--- Data for analysis Enclosed Below ---
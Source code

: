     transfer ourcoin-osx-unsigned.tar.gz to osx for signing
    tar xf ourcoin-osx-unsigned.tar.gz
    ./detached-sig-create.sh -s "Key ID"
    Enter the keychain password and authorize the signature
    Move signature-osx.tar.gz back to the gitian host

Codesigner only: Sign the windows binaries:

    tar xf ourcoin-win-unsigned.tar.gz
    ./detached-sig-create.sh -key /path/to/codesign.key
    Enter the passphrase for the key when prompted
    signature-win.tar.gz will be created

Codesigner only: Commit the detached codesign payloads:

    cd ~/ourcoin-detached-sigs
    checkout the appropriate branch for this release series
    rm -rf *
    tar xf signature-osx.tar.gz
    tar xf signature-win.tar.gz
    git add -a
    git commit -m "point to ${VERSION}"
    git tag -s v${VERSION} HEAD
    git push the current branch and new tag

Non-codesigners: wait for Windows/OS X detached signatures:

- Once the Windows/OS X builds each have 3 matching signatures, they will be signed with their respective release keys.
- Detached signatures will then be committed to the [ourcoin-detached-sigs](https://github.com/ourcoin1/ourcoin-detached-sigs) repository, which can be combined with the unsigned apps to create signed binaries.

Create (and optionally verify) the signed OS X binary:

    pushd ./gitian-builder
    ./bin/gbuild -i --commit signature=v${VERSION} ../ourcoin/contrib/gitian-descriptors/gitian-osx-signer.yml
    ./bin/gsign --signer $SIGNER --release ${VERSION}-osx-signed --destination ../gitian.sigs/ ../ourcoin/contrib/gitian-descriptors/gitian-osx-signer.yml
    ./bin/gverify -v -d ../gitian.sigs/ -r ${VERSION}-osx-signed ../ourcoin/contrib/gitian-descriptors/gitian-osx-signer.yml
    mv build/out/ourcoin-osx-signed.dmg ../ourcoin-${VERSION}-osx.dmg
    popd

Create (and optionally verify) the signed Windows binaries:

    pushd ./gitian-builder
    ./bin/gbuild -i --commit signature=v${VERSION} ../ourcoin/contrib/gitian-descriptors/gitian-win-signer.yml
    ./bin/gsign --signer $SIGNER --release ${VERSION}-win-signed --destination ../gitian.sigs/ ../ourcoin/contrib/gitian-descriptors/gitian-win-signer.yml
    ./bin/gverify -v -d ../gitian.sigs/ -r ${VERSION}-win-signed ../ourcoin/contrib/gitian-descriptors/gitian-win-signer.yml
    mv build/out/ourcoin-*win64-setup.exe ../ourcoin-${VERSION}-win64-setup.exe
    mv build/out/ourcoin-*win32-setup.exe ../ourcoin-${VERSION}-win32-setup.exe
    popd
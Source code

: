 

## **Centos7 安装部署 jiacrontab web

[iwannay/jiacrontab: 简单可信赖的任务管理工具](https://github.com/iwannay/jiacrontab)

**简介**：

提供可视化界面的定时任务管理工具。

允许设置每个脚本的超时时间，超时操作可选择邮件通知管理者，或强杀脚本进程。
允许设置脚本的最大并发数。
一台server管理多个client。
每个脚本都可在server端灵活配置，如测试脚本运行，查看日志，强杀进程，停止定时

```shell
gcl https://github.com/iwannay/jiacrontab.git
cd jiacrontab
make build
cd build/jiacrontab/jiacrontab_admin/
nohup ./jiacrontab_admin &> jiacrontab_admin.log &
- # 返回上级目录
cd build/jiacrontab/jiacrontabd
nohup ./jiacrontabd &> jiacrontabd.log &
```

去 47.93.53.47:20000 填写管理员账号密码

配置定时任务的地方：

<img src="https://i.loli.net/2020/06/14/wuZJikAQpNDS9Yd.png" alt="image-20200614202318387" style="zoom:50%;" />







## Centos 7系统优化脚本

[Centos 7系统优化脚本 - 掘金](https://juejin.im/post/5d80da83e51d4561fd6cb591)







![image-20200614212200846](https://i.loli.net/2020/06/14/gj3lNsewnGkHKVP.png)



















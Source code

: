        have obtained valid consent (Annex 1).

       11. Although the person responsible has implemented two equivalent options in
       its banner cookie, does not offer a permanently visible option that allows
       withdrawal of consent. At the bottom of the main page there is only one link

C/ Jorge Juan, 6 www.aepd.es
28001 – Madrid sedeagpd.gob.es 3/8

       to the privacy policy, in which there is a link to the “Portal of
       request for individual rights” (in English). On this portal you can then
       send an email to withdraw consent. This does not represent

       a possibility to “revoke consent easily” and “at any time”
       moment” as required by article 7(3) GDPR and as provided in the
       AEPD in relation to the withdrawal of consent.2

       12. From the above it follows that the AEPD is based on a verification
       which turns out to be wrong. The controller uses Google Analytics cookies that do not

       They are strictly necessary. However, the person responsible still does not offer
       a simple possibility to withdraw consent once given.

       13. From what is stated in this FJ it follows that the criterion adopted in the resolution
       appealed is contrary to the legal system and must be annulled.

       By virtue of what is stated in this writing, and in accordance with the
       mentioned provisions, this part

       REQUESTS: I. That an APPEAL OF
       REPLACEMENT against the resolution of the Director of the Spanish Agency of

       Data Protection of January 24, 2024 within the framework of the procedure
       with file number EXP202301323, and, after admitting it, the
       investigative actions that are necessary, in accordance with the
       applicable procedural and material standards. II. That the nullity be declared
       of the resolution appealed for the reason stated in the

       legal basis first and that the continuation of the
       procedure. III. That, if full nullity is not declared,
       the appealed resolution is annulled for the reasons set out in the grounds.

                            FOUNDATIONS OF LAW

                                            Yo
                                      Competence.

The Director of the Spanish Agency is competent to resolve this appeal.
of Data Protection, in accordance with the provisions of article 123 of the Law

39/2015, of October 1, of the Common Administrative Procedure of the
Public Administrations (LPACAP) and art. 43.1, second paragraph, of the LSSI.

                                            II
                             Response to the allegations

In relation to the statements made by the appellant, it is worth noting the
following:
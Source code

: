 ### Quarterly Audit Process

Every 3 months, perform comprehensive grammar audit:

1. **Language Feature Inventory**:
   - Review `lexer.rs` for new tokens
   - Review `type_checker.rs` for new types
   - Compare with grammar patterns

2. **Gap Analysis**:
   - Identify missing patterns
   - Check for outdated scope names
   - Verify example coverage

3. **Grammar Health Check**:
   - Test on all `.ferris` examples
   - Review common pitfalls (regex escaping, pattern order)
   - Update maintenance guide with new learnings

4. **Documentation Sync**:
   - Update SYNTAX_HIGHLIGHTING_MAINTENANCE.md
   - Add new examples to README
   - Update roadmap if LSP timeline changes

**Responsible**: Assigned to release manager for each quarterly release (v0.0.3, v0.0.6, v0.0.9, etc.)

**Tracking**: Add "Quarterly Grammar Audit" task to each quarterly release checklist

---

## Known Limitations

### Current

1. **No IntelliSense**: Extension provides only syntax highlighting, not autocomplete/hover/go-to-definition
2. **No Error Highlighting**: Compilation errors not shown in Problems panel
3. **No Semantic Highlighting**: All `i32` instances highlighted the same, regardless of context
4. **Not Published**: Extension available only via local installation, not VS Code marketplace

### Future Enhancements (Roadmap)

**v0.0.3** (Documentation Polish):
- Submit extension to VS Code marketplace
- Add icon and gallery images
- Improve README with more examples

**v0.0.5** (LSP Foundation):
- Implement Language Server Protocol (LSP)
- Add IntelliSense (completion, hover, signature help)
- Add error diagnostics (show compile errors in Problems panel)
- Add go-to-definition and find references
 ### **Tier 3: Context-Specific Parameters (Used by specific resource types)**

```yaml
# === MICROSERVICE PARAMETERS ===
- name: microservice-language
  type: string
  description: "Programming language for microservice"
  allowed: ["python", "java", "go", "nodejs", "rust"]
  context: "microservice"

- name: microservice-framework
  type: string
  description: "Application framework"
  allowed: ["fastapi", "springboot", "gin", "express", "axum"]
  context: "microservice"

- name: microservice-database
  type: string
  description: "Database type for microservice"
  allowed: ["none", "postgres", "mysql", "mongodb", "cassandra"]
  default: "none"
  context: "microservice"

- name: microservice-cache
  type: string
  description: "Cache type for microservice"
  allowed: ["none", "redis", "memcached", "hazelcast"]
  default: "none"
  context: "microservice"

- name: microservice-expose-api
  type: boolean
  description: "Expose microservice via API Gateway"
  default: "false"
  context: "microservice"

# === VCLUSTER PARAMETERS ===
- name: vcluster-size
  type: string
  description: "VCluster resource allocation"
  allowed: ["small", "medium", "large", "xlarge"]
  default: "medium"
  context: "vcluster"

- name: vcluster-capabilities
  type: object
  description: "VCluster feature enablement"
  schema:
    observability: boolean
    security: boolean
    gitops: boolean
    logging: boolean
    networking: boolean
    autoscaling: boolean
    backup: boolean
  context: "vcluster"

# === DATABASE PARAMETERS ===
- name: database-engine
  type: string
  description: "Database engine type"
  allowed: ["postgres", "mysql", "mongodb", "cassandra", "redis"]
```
--- End of Enclosed Data for analysis ---
- [Exercise objective]
Above are the entries. Copy exactly the part that opens with the line containing "允许设置脚本的最大并发数。" and closes with the line containing "consent (Annex 1).", and no more.

- [Written response]
允许设置脚本的最大并发数。
一台server管理多个client。
每个脚本都可在server端灵活配置，如测试脚本运行，查看日志，强杀进程，停止定时

```shell
gcl https://github.com/iwannay/jiacrontab.git
cd jiacrontab
make build
cd build/jiacrontab/jiacrontab_admin/
nohup ./jiacrontab_admin &> jiacrontab_admin.log &
- # 返回上级目录
cd build/jiacrontab/jiacrontabd
nohup ./jiacrontabd &> jiacrontabd.log &
```

去 47.93.53.47:20000 填写管理员账号密码

配置定时任务的地方：

<img src="https://i.loli.net/2020/06/14/wuZJikAQpNDS9Yd.png" alt="image-20200614202318387" style="zoom:50%;" />







## Centos 7系统优化脚本

[Centos 7系统优化脚本 - 掘金](https://juejin.im/post/5d80da83e51d4561fd6cb591)







![image-20200614212200846](https://i.loli.net/2020/06/14/gj3lNsewnGkHKVP.png)



















Source code

:        have obtained valid consent (Annex 1).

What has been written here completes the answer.